Всю неделю ошарашенный Томский поднимался затемно, в полудреме отстаивал долгую службу, на несколько секунд проваливаясь в легкий сон и тут же пробуждаясь; чувствовал, что ноги опухают, оплывают, и почему-то радовался боли. Потом выполнял послушание. Он просился на какие-нибудь общие работы, но хитрый молодой игумен качал головой: нет-нет, такой подарок надо заслужить, идите в бухгалтерию и разбирайте скучные счета. Время летело; раздавался колокол к обеду; голос чтеца гудел под сводом, смысл прочитанного то доходил до сознания, то вдруг загустевал словесным туманом; в прозрачном бульоне с перловкой плавали оранжевые столбики моркови, и ничего вкуснее, ничего красивее он в жизни своей не ел. Разве что молочно-желтое пюре – с пахучей грибной подливкой. Коричневой, тягучей. На второе.
Перед самым отъездом, после молебна в дорогу, игумен пригласил к себе. Сел напротив в тяжелое кресло, вольготно раскинув животик, как раскидывает черный обчиканный кот, весело глянул сквозь круглые очочки, а ля довоенный доцент; кажется, остался доволен.
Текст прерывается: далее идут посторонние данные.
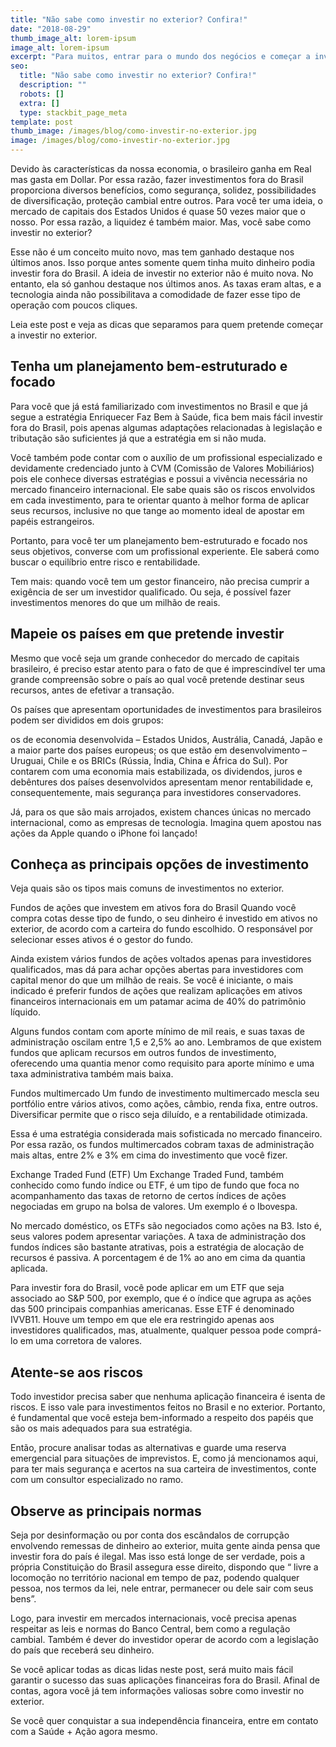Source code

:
```yaml
---
title: "Não sabe como investir no exterior? Confira!"
date: "2018-08-29"
thumb_image_alt: lorem-ipsum
image_alt: lorem-ipsum
excerpt: "Para muitos, entrar para o mundo dos negócios e começar a investir é um processo complexo. Em primeiro lugar,\_tudo o que envolve nossas finanças exige um cuidado, já que um erro pode ser fatal."
seo:
  title: "Não sabe como investir no exterior? Confira!"
  description: ""
  robots: []
  extra: []
  type: stackbit_page_meta
template: post
thumb_image: /images/blog/como-investir-no-exterior.jpg
image: /images/blog/como-investir-no-exterior.jpg
---
```


Devido às características da nossa economia, o brasileiro ganha em Real mas gasta em Dollar. Por essa razão, fazer investimentos fora do Brasil proporciona diversos benefícios, como segurança, solidez, possibilidades de diversificação, proteção cambial entre outros. Para você ter uma ideia, o mercado de capitais dos Estados Unidos é quase 50 vezes maior que o nosso. Por essa razão, a liquidez é também maior. Mas, você sabe como investir no exterior?

Esse não é um conceito muito novo, mas tem ganhado destaque nos últimos anos. Isso porque antes somente quem tinha muito dinheiro podia investir fora do Brasil. A ideia de investir no exterior não é muito nova. No entanto, ela só ganhou destaque nos últimos anos. As taxas eram altas, e a tecnologia ainda não possibilitava a comodidade de fazer esse tipo de operação com poucos cliques.

Leia este post e veja as dicas que separamos para quem pretende começar a investir no exterior.

## Tenha um planejamento bem-estruturado e focado

Para você que já está familiarizado com investimentos no Brasil e que já segue a estratégia Enriquecer Faz Bem à Saúde, fica bem mais fácil investir fora do Brasil, pois apenas algumas adaptações relacionadas à legislação e tributação são suficientes já que a estratégia em si não muda.

Você também pode contar com o auxílio de um profissional especializado e devidamente credenciado junto à CVM (Comissão de Valores Mobiliários) pois ele conhece diversas estratégias e possui a vivência necessária no mercado financeiro internacional. Ele sabe quais são os riscos envolvidos em cada investimento, para te orientar quanto à melhor forma de aplicar seus recursos, inclusive no que tange ao momento ideal de apostar em papéis estrangeiros.

Portanto, para você ter um planejamento bem-estruturado e focado nos seus objetivos, converse com um profissional experiente. Ele saberá como buscar o equilíbrio entre risco e rentabilidade.

Tem mais: quando você tem um gestor financeiro, não precisa cumprir a exigência de ser um investidor qualificado. Ou seja, é possível fazer investimentos menores do que um milhão de reais.

## Mapeie os países em que pretende investir

Mesmo que você seja um grande conhecedor do mercado de capitais brasileiro, é preciso estar atento para o fato de que é imprescindível ter uma grande compreensão sobre o país ao qual você pretende destinar seus recursos, antes de efetivar a transação.

Os países que apresentam oportunidades de investimentos para brasileiros podem ser divididos em dois grupos:

os de economia desenvolvida – Estados Unidos, Austrália, Canadá, Japão e a maior parte dos países europeus;
os que estão em desenvolvimento – Uruguai, Chile e os BRICs (Rússia, Índia, China e África do Sul).
Por contarem com uma economia mais estabilizada, os dividendos, juros e debêntures dos países desenvolvidos apresentam menor rentabilidade e, consequentemente, mais segurança para investidores conservadores.

Já, para os que são mais arrojados, existem chances únicas no mercado internacional, como as empresas de tecnologia. Imagina quem apostou nas ações da Apple quando o iPhone foi lançado!

## Conheça as principais opções de investimento

Veja quais são os tipos mais comuns de investimentos no exterior.

Fundos de ações que investem em ativos fora do Brasil
Quando você compra cotas desse tipo de fundo, o seu dinheiro é investido em ativos no exterior, de acordo com a carteira do fundo escolhido. O responsável por selecionar esses ativos é o gestor do fundo.

Ainda existem vários fundos de ações voltados apenas para investidores qualificados, mas dá para achar opções abertas para investidores com capital menor do que um milhão de reais. Se você é iniciante, o mais indicado é preferir fundos de ações que realizam aplicações em ativos financeiros internacionais em um patamar acima de 40% do patrimônio líquido.

Alguns fundos contam com aporte mínimo de mil reais, e suas taxas de administração oscilam entre 1,5 e 2,5% ao ano. Lembramos de que existem fundos que aplicam recursos em outros fundos de investimento, oferecendo uma quantia menor como requisito para aporte mínimo e uma taxa administrativa também mais baixa.

Fundos multimercado
Um fundo de investimento multimercado mescla seu portfólio entre vários ativos, como ações, câmbio, renda fixa, entre outros. Diversificar permite que o risco seja diluído, e a rentabilidade otimizada.

Essa é uma estratégia considerada mais sofisticada no mercado financeiro. Por essa razão, os fundos multimercados cobram taxas de administração mais altas, entre 2% e 3% em cima do investimento que você fizer.

Exchange Traded Fund (ETF)
Um Exchange Traded Fund, também conhecido como fundo índice ou ETF, é um tipo de fundo que foca no acompanhamento das taxas de retorno de certos índices de ações negociadas em grupo na bolsa de valores. Um exemplo é o Ibovespa.

No mercado doméstico, os ETFs são negociados como ações na B3. Isto é, seus valores podem apresentar variações. A taxa de administração dos fundos índices são bastante atrativas, pois a estratégia de alocação de recursos é passiva. A porcentagem é de 1% ao ano em cima da quantia aplicada.

Para investir fora do Brasil, você pode aplicar em um ETF que seja associado ao S&P 500, por exemplo, que é o índice que agrupa as ações das 500 principais companhias americanas. Esse ETF é denominado IVVB11. Houve um tempo em que ele era restringido apenas aos investidores qualificados, mas, atualmente, qualquer pessoa pode comprá-lo em uma corretora de valores.

## Atente-se aos riscos

Todo investidor precisa saber que nenhuma aplicação financeira é isenta de riscos. E isso vale para investimentos feitos no Brasil e no exterior. Portanto, é fundamental que você esteja bem-informado a respeito dos papéis que são os mais adequados para sua estratégia.

Então, procure analisar todas as alternativas e guarde uma reserva emergencial para situações de imprevistos. E, como já mencionamos aqui, para ter mais segurança e acertos na sua carteira de investimentos, conte com um consultor especializado no ramo.

## Observe as principais normas

Seja por desinformação ou por conta dos escândalos de corrupção envolvendo remessas de dinheiro ao exterior, muita gente ainda pensa que investir fora do país é ilegal. Mas isso está longe de ser verdade, pois a própria Constituição do Brasil assegura esse direito, dispondo que “ livre a locomoção no território nacional em tempo de paz, podendo qualquer pessoa, nos termos da lei, nele entrar, permanecer ou dele sair com seus bens”.

Logo, para investir em mercados internacionais, você precisa apenas respeitar as leis e normas do Banco Central, bem como a regulação cambial. Também é dever do investidor operar de acordo com a legislação do país que receberá seu dinheiro.

Se você aplicar todas as dicas lidas neste post, será muito mais fácil garantir o sucesso das suas aplicações financeiras fora do Brasil. Afinal de contas, agora você já tem informações valiosas sobre como investir no exterior.

Se você quer conquistar a sua independência financeira, entre em contato com a Saúde + Ação agora mesmo.
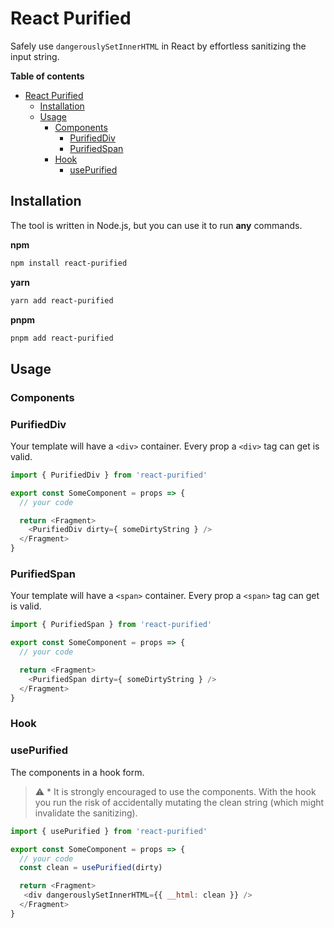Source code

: # React Purified

Safely use `dangerouslySetInnerHTML` in React by effortless sanitizing the input string.

**Table of contents**
- [React Purified](#react-purified)
  - [Installation](#installation)
  - [Usage](#usage)
    - [Components](#components)
      - [PurifiedDiv](#purifieddiv)
      - [PurifiedSpan](#purifiedspan)
    - [Hook](#hook)
      - [usePurified](#usepurified)

## Installation

The tool is written in Node.js, but you can use it to run **any** commands.

**npm**
```zsh
npm install react-purified
```

**yarn**
```zsh
yarn add react-purified
```

**pnpm**
```zsh
pnpm add react-purified
```

## Usage

### Components

### PurifiedDiv

Your template will have a `<div>` container.
Every prop a `<div>` tag can get is valid.

```javascript
import { PurifiedDiv } from 'react-purified'

export const SomeComponent = props => {
  // your code

  return <Fragment>
    <PurifiedDiv dirty={ someDirtyString } />
  </Fragment>
}
```

### PurifiedSpan

Your template will have a `<span>` container.
Every prop a `<span>` tag can get is valid.

```javascript
import { PurifiedSpan } from 'react-purified'

export const SomeComponent = props => {
  // your code

  return <Fragment>
    <PurifiedSpan dirty={ someDirtyString } />
  </Fragment>
}
```

### Hook

### usePurified

The components in a hook form.

> :warning: * It is strongly encouraged to use the components. With the hook you run the risk of accidentally mutating the clean string (which might invalidate the sanitizing).

```javascript
import { usePurified } from 'react-purified'

export const SomeComponent = props => {
  // your code
  const clean = usePurified(dirty)

  return <Fragment>
   <div dangerouslySetInnerHTML={{ __html: clean }} />
  </Fragment>
}
```
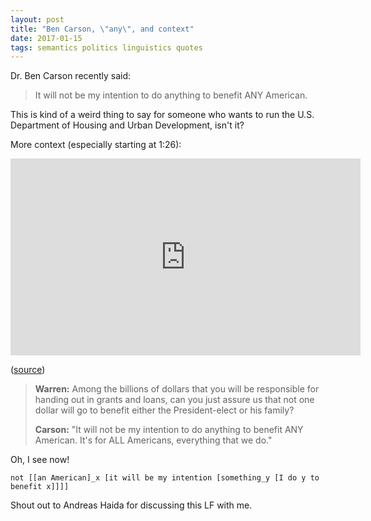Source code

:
 ```yaml
---
layout: post
title: "Ben Carson, \"any\", and context"
date: 2017-01-15
tags: semantics politics linguistics quotes
---
```


Dr. Ben Carson recently said:

>It will not be my intention to do anything to benefit ANY American.

This is kind of a weird thing to say for someone who wants to run the U.S.
Department of Housing and Urban Development, isn't it?

More context (especially starting at 1:26):

<iframe src="https://www.facebook.com/plugins/video.php?href=https%3A%2F%2Fwww.facebook.com%2Fsenatorelizabethwarren%2Fvideos%2Fvb.131559043673264%2F709256119236884%2F%3Ftype%3D3&show_text=0&width=560" width="560" height="315" style="border:none;overflow:hidden" scrolling="no" frameborder="0" allowTransparency="true" allowFullScreen="true"></iframe>

([source][src])

>**Warren:** Among the billions of dollars that you will be responsible for
>handing out in grants and loans, can you just assure us that not one dollar
>will go to benefit either the President-elect or his family?
>
>**Carson:** "It will not be my intention to do anything to benefit ANY
>American. It's for ALL Americans, everything that we do."

Oh, I see now!

```none
not [[an American]_x [it will be my intention [something_y [I do y to benefit x]]]]
```

Shout out to Andreas Haida for discussing this LF with me.

[src]: https://www.facebook.com/senatorelizabethwarren/videos/vb.131559043673264/709256119236884/?type=2&theater
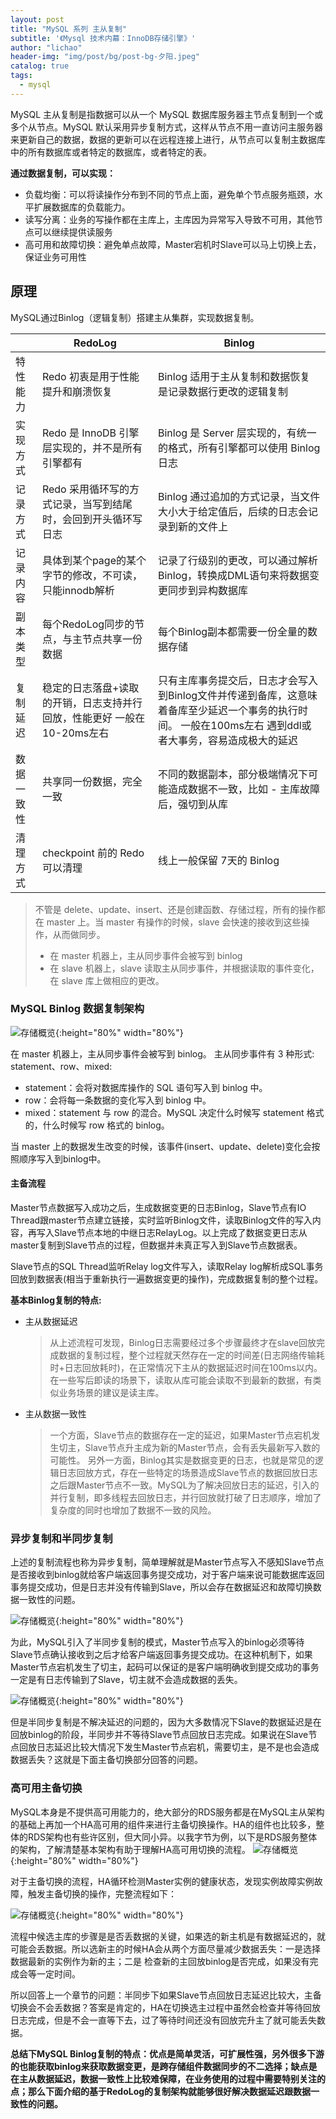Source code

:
 ```yaml
---
layout: post
title: "MySQL 系列 主从复制"
subtitle: '《Mysql 技术内幕：InnoDB存储引擎》'
author: "lichao"
header-img: "img/post/bg/post-bg-夕阳.jpeg"
catalog: true
tags:
  - mysql
---
```


MySQL 主从复制是指数据可以从一个 MySQL 数据库服务器主节点复制到一个或多个从节点。MySQL 默认采用异步复制方式，这样从节点不用一直访问主服务器来更新自己的数据，数据的更新可以在远程连接上进行，从节点可以复制主数据库中的所有数据库或者特定的数据库，或者特定的表。

**通过数据复制，可以实现：**

- 负载均衡：可以将读操作分布到不同的节点上面，避免单个节点服务瓶颈，水平扩展数据库的负载能力。
- 读写分离：业务的写操作都在主库上，主库因为异常写入导致不可用，其他节点可以继续提供读服务
- 高可用和故障切换：避免单点故障，Master宕机时Slave可以马上切换上去，保证业务可用性

## 原理

MySQL通过Binlog（逻辑复制）搭建主从集群，实现数据复制。

|  | RedoLog | Binlog |
| --- | --- | --- |
| 特性能力  | Redo 初衷是用于性能提升和崩溃恢复 | Binlog 适用于主从复制和数据恢复 是记录数据行更改的逻辑复制 |
| 实现方式 | Redo 是 InnoDB 引擎层实现的，并不是所有引擎都有 | Binlog 是 Server 层实现的，有统一的格式，所有引擎都可以使用 Binlog 日志 |
| 记录方式 | Redo 采用循环写的方式记录，当写到结尾时，会回到开头循环写日志 | Binlog 通过追加的方式记录，当文件大小大于给定值后，后续的日志会记录到新的文件上 |
| 记录内容 | 具体到某个page的某个字节的修改，不可读，只能innodb解析 | 记录了行级别的更改，可以通过解析Binlog，转换成DML语句来将数据变更同步到异构数据库 |
| 副本类型 | 每个RedoLog同步的节点，与主节点共享一份数据 | 每个Binlog副本都需要一份全量的数据存储 |
| 复制延迟 | 稳定的日志落盘+读取的开销，日志支持并行回放，性能更好 一般在10-20ms左右 | 只有主库事务提交后，日志才会写入到Binlog文件并传递到备库，这意味着备库至少延迟一个事务的执行时间。 一般在100ms左右 遇到ddl或者大事务，容易造成极大的延迟 |
| 数据一致性 | 共享同一份数据，完全一致  | 不同的数据副本，部分极端情况下可能造成数据不一致，比如 - 主库故障后，强切到从库 |
| 清理方式 |  checkpoint 前的 Redo 可以清理 | 线上一般保留 7天的 Binlog |

> 不管是 delete、update、insert、还是创建函数、存储过程，所有的操作都在 master 上。当 master 有操作的时候，slave 会快速的接收到这些操作，从而做同步。
>
> - 在 master 机器上，主从同步事件会被写到 binlog
> - 在 slave 机器上，slave 读取主从同步事件，并根据读取的事件变化，在 slave 库上做相应的更改。

### MySQL Binlog 数据复制架构

![存储概览](/img/post/mysql/binlog_overview.png){:height="80%" width="80%"}

在 master 机器上，主从同步事件会被写到 binlog。 主从同步事件有 3 种形式: statement、row、mixed:

- statement：会将对数据库操作的 SQL 语句写入到 binlog 中。
- row：会将每一条数据的变化写入到 binlog 中。
- mixed：statement 与 row 的混合。MySQL 决定什么时候写 statement 格式的，什么时候写 row 格式的 binlog。

当 master 上的数据发生改变的时候，该事件(insert、update、delete)变化会按照顺序写入到binlog中。

#### 主备流程

Master节点数据写入成功之后，生成数据变更的日志Binlog，Slave节点有IO Thread跟master节点建立链接，实时监听Binlog文件，读取Binlog文件的写入内容，再写入Slave节点本地的中继日志RelayLog。以上完成了数据变更日志从master复制到Slave节点的过程，但数据并未真正写入到Slave节点数据表。

Slave节点的SQL Thread监听Relay log文件写入，读取Relay log解析成SQL事务回放到数据表(相当于重新执行一遍数据变更的操作)，完成数据复制的整个过程。

**基本Binlog复制的特点:**

- 主从数据延迟
  > 从上述流程可发现，Binlog日志需要经过多个步骤最终才在slave回放完成数据的复制过程，整个过程就天然存在一定的时间差(日志网络传输耗时+日志回放耗时)，在正常情况下主从的数据延迟时间在100ms以内。在一些写后即读的场景下，读取从库可能会读取不到最新的数据，有类似业务场景的建议是读主库。
- 主从数据一致性
  > 一个方面，Slave节点的数据存在一定的延迟，如果Master节点宕机发生切主，Slave节点升主成为新的Master节点，会有丢失最新写入数的可能性。
  > 另外一方面，Binlog其实是数据变更的日志，也就是常见的逻辑日志回放方式，存在一些特定的场景造成Slave节点的数据回放日志之后跟Master节点不一致。MySQL为了解决回放日志的延迟，引入的并行复制，即多线程去回放日志，并行回放就打破了日志顺序，增加了复杂度的同时也增加了数据不一致的风险。

### 异步复制和半同步复制

上述的复制流程也称为异步复制，简单理解就是Master节点写入不感知Slave节点是否接收到binlog就给客户端返回事务提交成功，对于客户端来说可能数据库返回事务提交成功，但是日志并没有传输到Slave，所以会存在数据延迟和故障切换数据一致性的问题。

![存储概览](/img/post/mysql/主从异步复制.png){:height="80%" width="80%"}

为此，MySQL引入了半同步复制的模式，Master节点写入的binlog必须等待Slave节点确认接收到之后才给客户端返回事务提交成功。在这种机制下，如果Master节点宕机发生了切主，起码可以保证的是客户端明确收到提交成功的事务一定是有日志传输到了Slave，切主就不会造成数据的丢失。

![存储概览](/img/post/mysql/主从半同步复制.png){:height="80%" width="80%"}

但是半同步复制是不解决延迟的问题的，因为大多数情况下Slave的数据延迟是在回放binlog的阶段，半同步并不等待Slave节点回放日志完成。如果说在Slave节点回放日志延迟比较大情况下发生Master节点宕机，需要切主，是不是也会造成数据丢失？这就是下面主备切换部分回答的问题。

### 高可用主备切换

MySQL本身是不提供高可用能力的，绝大部分的RDS服务都是在MySQL主从架构的基础上再加一个HA高可用的组件来进行主备切换操作。HA的组件也比较多，整体的RDS架构也有些许区别，但大同小异。以我字节为例，以下是RDS服务整体的架构，了解清楚基本架构有助于理解HA高可用切换的流程。
![存储概览](/img/post/mysql/高可用架构.png){:height="80%" width="80%"}

对于主备切换的流程，HA循环检测Master实例的健康状态，发现实例故障实例故障，触发主备切换的操作，完整流程如下：

![存储概览](/img/post/mysql/主备切换.png){:height="80%" width="80%"}

流程中候选主库的步骤是是否丢数据的关键，如果选的新主机是有数据延迟的，就可能会丢数据。所以选新主的时候HA会从两个方面尽量减少数据丢失：一是选择数据最新的实例作为新的主；二是 检查新的主回放binlog是否完成，如果没有完成会等一定时间。

所以回答上一个章节的问题：半同步下如果Slave节点回放日志延迟比较大，主备切换会不会丢数据？答案是肯定的，HA在切换选主过程中虽然会检查并等待回放日志完成，但是不会一直等下去，过了等待时间还没有回放完升主了就可能丢失数据。

**总结下MySQL Binlog复制的特点：优点是简单灵活，可扩展性强，另外很多下游的也能获取binlog来获取数据变更，是跨存储组件数据同步的不二选择；缺点是在主从数据延迟，数据一致性上比较难保障，在业务使用的过程中需要特别关注的点；那么下面介绍的基于RedoLog的复制架构就能够很好解决数据延迟跟数据一致性的问题。**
– Ну как, дорогой мой, полегчало?
И Томский сказал:
– Полегчало.
Он возвратился из Раифы тихий, потрясенный; спросил жену: как же я на исповеди буду говорить про то, что в банке происходит? По девочкам ходить перестал, издал негласное распоряжение: кто из руководства затеет роман с подчиненной и не женится, сдает двадцать тысяч в черную кассу. Таня тоже стала захаживать в церковь – и по-настоящему втянулась в это дело.
Поэтому гулять решили не в Греции, не на Сардинии и не в сырной деревне Грюйер, которая только-только стала входить в настоящую русскую моду. Самолетик Томского с любезными гостями приземлился в аэропорту Бен-Гуриона, и все на полной скорости помчались в Иерусалим.